**Task prompt**: Read the records beneath this task and copy every line that contains the string "Hence".

Stored entries
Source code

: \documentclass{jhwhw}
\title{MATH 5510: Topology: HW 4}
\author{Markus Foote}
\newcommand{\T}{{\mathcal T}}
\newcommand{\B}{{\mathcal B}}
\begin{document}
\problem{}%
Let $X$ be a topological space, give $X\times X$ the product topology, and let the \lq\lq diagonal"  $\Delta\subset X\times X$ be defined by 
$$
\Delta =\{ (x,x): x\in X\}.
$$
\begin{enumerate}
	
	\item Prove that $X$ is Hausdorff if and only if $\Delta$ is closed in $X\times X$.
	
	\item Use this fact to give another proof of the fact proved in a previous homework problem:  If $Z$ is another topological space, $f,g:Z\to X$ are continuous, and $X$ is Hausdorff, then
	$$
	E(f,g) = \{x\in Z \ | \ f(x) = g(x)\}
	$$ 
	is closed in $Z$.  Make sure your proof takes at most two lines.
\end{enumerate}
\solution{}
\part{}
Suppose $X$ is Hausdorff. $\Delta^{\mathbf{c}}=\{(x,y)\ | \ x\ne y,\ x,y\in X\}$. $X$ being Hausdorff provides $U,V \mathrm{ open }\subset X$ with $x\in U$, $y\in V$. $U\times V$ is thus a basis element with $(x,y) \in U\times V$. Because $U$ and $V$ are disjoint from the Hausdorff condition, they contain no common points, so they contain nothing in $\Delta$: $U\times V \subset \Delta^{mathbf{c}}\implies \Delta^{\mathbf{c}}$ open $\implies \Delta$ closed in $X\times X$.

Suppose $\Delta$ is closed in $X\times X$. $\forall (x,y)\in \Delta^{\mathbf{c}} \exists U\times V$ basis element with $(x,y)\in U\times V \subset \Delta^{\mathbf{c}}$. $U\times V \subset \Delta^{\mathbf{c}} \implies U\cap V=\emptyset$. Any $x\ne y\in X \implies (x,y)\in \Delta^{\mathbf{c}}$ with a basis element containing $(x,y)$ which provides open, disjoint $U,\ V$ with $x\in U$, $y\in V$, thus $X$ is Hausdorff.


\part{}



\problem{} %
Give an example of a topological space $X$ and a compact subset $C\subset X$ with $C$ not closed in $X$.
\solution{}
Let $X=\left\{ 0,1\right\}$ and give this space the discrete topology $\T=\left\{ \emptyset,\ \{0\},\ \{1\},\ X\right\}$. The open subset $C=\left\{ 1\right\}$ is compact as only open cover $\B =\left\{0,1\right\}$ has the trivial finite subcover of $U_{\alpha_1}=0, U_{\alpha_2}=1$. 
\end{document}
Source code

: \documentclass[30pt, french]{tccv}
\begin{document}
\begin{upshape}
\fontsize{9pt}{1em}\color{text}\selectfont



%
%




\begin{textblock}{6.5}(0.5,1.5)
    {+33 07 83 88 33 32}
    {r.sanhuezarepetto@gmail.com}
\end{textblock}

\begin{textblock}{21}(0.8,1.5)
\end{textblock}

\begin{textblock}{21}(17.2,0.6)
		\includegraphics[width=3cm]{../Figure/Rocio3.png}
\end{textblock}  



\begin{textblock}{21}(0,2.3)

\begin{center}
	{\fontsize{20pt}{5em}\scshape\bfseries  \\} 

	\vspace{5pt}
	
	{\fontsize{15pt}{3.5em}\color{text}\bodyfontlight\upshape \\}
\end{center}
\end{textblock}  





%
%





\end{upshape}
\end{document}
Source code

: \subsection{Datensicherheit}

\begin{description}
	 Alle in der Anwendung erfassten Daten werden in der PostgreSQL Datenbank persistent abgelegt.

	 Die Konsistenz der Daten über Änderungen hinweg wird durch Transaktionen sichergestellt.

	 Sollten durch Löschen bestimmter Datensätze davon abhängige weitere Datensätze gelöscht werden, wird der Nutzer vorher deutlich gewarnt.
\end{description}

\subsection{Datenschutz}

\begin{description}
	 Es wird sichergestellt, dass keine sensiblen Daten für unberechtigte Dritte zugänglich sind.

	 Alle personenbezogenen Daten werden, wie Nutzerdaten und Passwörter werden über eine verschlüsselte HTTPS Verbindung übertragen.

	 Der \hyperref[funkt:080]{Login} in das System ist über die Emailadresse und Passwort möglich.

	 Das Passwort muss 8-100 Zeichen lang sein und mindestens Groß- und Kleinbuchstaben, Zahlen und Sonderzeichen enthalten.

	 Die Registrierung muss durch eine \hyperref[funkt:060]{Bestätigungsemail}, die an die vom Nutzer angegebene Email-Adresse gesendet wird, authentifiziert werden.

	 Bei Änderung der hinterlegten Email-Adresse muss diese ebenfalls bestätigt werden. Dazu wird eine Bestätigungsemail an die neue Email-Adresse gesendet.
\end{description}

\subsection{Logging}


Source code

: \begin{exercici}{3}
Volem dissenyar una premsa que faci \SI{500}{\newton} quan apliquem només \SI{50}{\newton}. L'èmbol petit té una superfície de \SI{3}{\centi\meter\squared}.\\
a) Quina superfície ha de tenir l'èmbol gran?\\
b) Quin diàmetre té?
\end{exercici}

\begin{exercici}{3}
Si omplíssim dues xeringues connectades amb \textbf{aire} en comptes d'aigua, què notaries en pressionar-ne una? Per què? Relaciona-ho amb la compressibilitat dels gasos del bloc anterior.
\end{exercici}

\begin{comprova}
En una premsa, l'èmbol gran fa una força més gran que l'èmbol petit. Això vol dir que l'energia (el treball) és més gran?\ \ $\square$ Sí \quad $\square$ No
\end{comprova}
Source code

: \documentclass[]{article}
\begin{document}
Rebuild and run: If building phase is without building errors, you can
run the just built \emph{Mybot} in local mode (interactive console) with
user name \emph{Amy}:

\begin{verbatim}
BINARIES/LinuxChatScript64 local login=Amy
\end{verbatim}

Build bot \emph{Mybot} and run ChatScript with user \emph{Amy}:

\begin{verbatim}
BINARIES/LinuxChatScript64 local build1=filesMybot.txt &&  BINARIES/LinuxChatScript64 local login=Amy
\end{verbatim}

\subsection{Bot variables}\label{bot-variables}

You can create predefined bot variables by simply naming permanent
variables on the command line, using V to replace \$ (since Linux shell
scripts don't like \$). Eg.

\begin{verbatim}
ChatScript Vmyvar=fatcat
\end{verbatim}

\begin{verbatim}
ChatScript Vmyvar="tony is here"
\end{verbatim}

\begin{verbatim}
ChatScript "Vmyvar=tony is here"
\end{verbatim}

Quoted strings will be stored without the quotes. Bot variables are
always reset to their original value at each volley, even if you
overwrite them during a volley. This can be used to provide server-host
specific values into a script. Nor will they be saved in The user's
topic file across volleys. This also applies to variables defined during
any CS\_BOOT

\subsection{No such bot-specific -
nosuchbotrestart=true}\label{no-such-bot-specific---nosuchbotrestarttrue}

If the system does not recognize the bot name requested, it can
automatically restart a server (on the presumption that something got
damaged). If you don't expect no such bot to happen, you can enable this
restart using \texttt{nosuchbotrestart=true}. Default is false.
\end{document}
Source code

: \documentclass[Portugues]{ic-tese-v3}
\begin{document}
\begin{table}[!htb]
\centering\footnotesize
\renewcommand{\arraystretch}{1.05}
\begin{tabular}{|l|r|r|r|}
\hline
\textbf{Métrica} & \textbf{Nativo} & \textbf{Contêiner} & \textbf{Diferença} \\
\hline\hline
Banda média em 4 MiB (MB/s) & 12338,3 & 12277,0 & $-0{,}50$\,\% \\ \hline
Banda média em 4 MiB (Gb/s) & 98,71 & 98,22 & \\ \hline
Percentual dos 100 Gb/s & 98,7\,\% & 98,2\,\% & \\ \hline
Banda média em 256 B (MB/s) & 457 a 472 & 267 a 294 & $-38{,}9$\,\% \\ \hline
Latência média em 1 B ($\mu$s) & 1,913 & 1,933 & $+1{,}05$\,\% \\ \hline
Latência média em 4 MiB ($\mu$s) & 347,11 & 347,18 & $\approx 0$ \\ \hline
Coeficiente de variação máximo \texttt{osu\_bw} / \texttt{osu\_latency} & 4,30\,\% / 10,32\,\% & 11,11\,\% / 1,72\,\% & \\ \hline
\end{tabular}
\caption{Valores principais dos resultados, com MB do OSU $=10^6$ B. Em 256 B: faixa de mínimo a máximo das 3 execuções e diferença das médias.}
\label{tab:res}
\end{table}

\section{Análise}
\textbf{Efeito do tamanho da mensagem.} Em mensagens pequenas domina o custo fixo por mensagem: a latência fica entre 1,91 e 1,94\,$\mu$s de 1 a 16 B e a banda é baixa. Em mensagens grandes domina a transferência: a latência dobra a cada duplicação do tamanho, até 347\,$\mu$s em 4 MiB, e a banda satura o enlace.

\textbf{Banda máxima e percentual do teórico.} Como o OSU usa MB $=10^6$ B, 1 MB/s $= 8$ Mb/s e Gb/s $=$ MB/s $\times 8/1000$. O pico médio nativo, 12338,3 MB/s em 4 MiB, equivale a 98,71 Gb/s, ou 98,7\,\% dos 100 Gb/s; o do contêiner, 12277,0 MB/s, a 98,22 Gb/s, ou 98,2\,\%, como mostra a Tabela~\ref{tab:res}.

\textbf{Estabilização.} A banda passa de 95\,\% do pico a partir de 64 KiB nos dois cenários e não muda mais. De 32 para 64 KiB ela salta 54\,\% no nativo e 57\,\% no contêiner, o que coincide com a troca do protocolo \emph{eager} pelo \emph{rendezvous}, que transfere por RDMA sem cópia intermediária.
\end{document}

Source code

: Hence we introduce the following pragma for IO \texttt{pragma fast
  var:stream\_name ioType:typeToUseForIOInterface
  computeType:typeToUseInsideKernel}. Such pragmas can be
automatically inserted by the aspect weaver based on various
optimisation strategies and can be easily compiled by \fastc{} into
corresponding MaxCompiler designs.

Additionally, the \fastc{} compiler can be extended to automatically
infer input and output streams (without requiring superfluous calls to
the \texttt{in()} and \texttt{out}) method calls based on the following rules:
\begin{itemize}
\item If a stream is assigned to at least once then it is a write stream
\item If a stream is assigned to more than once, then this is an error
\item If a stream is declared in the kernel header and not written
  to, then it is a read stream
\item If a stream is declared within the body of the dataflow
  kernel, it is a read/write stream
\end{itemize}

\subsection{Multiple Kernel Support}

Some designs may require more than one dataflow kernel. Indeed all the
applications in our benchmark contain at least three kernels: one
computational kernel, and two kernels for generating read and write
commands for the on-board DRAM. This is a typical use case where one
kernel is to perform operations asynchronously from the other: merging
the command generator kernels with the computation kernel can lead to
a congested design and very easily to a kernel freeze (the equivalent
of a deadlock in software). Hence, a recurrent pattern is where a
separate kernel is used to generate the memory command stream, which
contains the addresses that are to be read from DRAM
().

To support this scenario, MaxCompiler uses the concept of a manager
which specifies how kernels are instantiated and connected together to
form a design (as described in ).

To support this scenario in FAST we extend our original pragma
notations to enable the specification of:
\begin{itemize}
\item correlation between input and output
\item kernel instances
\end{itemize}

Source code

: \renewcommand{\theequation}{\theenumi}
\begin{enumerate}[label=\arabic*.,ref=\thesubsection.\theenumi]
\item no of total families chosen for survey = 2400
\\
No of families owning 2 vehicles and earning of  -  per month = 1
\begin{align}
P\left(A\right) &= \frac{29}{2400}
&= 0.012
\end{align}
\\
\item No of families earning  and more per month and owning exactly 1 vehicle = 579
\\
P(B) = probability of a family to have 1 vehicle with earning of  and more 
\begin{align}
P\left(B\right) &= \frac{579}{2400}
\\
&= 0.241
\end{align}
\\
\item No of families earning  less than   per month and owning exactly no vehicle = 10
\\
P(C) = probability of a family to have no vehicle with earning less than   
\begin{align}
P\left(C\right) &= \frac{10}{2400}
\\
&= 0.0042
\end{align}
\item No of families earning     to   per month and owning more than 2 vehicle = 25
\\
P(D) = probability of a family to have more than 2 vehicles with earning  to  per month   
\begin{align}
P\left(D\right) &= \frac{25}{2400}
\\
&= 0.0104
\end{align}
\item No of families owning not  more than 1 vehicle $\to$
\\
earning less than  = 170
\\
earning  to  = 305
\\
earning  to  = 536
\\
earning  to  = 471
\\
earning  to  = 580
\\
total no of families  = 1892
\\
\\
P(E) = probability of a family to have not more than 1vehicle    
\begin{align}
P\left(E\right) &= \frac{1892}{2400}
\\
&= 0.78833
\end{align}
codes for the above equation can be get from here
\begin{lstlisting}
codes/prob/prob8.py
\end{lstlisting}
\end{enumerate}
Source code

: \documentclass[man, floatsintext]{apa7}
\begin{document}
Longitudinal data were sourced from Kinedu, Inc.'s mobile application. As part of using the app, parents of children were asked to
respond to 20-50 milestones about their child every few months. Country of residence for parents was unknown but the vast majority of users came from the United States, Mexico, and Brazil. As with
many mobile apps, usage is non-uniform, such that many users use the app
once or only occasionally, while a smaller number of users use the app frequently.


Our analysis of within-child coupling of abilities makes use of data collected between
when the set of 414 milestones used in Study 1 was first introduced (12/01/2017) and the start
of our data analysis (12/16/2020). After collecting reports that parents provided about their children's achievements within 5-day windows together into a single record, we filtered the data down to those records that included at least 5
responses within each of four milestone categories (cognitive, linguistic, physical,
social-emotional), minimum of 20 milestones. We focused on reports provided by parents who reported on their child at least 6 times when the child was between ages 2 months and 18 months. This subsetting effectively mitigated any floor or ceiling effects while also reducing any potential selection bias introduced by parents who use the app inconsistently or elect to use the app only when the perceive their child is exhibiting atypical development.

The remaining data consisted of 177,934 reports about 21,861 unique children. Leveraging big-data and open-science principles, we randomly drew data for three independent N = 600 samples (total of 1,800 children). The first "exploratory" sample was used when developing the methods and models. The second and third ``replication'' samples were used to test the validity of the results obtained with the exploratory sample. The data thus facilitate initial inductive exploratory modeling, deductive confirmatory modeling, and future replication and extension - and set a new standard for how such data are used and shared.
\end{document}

**Result of the task**:
: Hence we introduce the following pragma for IO \texttt{pragma fast
of a deadlock in software). Hence, a recurrent pattern is where a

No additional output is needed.